Data to process:
-=-=-
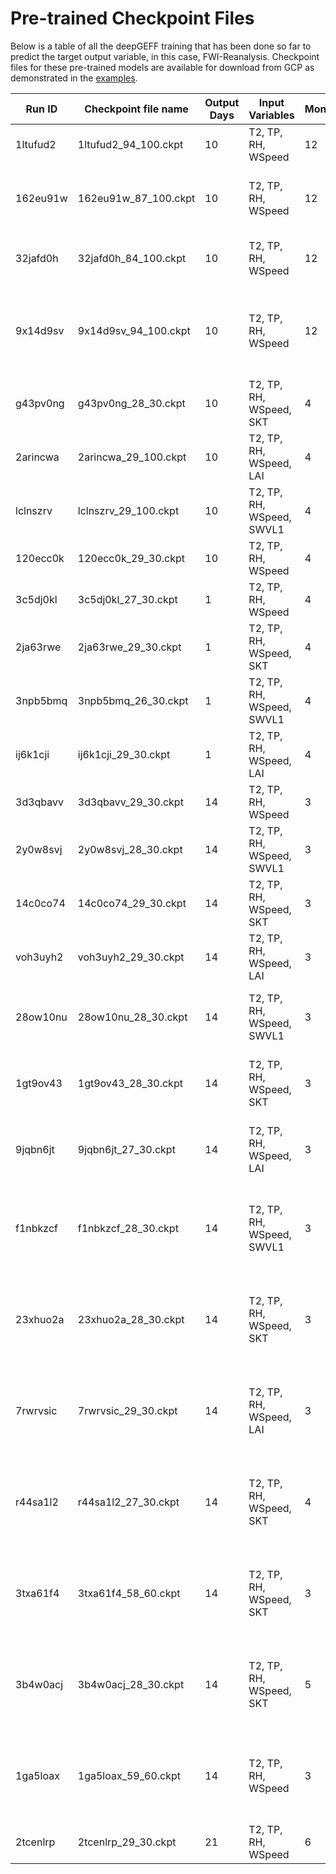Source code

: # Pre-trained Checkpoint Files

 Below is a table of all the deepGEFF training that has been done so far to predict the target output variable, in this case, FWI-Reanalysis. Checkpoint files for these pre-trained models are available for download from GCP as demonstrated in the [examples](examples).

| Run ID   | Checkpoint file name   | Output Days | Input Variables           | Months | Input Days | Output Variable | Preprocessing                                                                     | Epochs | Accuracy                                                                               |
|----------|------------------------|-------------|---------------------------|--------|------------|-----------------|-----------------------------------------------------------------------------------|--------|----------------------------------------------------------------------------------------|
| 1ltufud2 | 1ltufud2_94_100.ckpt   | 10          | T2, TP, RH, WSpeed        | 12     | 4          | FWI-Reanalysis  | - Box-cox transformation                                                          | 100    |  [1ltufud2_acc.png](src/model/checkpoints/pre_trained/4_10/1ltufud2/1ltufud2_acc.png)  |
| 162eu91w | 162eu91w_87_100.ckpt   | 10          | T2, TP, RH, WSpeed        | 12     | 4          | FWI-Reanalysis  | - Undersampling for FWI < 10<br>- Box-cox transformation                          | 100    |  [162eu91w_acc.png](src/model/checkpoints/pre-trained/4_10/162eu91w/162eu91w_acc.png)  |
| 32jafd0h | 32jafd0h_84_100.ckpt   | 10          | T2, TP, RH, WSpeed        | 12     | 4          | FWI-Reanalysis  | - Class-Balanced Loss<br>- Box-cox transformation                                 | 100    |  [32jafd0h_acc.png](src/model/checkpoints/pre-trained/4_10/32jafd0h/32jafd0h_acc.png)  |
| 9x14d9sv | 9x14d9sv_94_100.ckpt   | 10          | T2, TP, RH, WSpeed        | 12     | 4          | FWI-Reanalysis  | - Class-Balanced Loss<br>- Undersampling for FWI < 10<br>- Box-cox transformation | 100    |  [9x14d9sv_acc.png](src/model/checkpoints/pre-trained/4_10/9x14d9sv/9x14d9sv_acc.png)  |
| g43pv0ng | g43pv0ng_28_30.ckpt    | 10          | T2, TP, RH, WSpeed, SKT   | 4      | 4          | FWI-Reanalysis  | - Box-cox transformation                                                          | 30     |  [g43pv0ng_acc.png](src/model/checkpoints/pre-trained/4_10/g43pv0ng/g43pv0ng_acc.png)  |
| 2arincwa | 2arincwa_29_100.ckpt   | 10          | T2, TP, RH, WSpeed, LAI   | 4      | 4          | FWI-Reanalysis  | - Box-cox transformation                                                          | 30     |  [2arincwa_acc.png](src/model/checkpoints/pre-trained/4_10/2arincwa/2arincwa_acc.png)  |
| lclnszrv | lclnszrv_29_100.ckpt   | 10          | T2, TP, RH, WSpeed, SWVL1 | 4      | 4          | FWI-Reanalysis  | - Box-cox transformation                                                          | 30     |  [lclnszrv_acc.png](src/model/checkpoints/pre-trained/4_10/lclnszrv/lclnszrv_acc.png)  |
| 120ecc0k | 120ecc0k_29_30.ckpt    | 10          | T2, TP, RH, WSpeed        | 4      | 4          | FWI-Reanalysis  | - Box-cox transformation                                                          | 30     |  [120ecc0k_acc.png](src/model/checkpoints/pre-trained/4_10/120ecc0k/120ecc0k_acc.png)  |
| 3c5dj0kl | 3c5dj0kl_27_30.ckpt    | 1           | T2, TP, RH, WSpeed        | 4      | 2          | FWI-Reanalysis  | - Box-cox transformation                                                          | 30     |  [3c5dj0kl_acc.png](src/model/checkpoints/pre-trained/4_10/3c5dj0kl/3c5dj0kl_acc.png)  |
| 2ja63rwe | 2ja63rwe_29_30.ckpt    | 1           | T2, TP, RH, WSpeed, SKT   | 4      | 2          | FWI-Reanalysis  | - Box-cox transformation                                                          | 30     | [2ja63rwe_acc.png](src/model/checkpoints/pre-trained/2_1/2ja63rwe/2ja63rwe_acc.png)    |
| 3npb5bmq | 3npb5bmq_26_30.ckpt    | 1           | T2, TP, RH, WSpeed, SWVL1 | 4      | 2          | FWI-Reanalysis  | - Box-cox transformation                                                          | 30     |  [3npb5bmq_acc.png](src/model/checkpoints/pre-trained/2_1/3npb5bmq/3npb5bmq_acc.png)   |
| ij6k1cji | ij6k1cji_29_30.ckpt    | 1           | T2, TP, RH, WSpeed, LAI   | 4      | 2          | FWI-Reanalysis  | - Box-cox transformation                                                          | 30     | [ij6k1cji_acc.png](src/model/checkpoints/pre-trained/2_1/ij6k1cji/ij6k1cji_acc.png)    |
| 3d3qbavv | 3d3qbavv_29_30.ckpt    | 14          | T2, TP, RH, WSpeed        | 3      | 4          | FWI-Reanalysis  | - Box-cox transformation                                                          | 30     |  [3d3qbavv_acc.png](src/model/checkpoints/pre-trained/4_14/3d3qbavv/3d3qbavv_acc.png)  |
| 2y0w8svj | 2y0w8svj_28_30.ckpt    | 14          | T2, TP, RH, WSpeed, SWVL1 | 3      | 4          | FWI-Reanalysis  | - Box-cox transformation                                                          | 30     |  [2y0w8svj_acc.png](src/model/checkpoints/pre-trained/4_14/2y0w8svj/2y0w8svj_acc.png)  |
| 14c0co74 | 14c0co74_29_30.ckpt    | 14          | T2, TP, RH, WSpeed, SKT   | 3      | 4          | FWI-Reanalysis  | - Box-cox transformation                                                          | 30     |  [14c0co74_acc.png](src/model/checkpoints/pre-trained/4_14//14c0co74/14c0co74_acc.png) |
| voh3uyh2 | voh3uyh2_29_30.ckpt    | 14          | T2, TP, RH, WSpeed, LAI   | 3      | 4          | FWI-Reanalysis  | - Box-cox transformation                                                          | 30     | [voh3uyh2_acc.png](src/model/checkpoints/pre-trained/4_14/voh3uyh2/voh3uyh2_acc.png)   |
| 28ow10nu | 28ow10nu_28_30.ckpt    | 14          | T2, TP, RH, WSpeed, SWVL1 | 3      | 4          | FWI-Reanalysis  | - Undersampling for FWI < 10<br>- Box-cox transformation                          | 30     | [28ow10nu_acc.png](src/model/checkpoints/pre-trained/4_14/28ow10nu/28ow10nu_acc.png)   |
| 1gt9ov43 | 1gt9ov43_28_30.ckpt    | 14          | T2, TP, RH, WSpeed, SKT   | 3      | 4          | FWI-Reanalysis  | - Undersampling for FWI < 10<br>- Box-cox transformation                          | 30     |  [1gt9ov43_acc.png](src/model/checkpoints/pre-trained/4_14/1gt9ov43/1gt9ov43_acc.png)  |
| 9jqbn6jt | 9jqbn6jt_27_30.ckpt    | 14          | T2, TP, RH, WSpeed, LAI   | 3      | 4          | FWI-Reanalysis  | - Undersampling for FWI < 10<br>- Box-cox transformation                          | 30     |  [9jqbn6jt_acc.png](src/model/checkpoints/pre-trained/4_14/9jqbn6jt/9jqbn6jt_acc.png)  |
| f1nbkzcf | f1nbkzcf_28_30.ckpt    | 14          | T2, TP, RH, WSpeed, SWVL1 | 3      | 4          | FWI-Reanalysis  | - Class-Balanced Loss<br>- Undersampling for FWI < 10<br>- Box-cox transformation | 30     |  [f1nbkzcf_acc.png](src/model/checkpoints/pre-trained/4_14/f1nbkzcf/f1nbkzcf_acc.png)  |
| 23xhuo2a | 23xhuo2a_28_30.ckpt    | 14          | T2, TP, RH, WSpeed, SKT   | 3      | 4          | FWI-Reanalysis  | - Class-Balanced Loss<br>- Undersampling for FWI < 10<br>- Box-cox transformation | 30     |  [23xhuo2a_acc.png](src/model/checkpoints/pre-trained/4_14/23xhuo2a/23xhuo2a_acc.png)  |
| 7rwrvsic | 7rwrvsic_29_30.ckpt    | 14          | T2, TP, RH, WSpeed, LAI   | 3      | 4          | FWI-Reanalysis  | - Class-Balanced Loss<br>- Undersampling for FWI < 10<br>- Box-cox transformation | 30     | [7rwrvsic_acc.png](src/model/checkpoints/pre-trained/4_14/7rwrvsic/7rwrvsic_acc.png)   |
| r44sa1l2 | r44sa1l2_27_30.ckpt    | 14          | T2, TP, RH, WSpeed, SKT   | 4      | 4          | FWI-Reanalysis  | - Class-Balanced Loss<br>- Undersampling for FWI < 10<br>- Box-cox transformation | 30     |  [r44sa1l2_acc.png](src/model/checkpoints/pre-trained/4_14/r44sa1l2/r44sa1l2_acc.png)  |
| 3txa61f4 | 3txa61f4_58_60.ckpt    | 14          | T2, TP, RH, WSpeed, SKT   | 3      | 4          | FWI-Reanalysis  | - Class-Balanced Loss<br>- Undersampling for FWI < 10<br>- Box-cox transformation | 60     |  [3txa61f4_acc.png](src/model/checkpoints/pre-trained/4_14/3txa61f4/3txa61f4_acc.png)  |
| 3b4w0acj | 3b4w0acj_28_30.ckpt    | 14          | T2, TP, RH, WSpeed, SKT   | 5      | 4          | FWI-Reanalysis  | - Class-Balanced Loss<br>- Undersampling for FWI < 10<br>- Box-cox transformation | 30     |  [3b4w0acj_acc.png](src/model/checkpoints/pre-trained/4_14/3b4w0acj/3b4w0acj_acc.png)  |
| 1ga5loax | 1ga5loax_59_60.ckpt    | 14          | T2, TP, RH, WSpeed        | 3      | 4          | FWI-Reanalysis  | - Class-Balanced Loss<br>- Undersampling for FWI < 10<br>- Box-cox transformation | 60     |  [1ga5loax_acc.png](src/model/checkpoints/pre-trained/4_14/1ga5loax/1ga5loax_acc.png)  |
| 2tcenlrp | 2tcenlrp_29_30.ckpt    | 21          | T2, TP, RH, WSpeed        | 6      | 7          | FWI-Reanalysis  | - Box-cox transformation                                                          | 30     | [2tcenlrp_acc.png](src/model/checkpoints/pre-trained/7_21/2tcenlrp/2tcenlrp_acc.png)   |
-=-=-
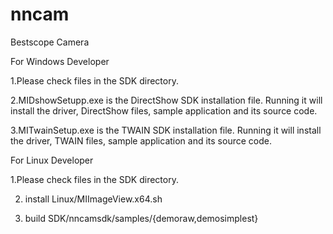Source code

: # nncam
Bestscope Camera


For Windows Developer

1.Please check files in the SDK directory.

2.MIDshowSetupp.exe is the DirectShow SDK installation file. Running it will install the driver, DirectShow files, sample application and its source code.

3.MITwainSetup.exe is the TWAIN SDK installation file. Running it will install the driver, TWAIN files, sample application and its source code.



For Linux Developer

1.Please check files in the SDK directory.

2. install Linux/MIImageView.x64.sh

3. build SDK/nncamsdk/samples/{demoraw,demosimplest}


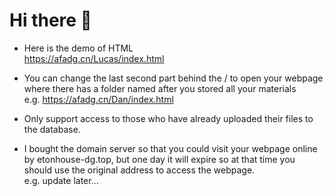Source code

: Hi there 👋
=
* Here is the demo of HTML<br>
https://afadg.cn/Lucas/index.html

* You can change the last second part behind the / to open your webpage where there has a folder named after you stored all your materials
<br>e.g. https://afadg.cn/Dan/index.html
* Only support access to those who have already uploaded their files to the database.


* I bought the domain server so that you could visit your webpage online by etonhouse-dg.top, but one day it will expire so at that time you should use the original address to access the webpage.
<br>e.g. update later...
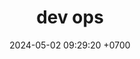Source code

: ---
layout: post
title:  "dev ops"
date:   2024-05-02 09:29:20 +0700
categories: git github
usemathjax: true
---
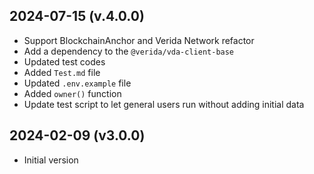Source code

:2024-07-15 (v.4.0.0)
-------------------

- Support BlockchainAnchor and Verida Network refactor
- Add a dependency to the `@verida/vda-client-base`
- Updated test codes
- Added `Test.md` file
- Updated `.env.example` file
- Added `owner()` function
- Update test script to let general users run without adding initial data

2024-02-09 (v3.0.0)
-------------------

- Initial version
-=-=-
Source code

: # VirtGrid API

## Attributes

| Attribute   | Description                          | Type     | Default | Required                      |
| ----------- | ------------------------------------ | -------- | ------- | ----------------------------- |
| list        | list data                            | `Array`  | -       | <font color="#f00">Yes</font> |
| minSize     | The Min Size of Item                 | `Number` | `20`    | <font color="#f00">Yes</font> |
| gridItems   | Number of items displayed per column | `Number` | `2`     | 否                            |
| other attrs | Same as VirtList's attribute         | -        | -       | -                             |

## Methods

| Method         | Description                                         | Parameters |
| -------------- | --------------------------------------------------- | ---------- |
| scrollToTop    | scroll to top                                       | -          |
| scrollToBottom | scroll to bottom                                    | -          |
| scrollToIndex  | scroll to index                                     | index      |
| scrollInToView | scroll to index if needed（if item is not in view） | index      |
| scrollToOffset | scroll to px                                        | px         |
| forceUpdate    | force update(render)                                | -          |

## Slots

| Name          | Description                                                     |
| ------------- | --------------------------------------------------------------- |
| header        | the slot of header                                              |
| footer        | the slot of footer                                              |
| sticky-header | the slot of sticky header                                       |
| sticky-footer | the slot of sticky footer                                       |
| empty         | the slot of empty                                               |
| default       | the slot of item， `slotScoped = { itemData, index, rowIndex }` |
-=-=-
Task directions:
Please say how many lines of the records contain the word "Added", giving the number by itself.

Final answer:
2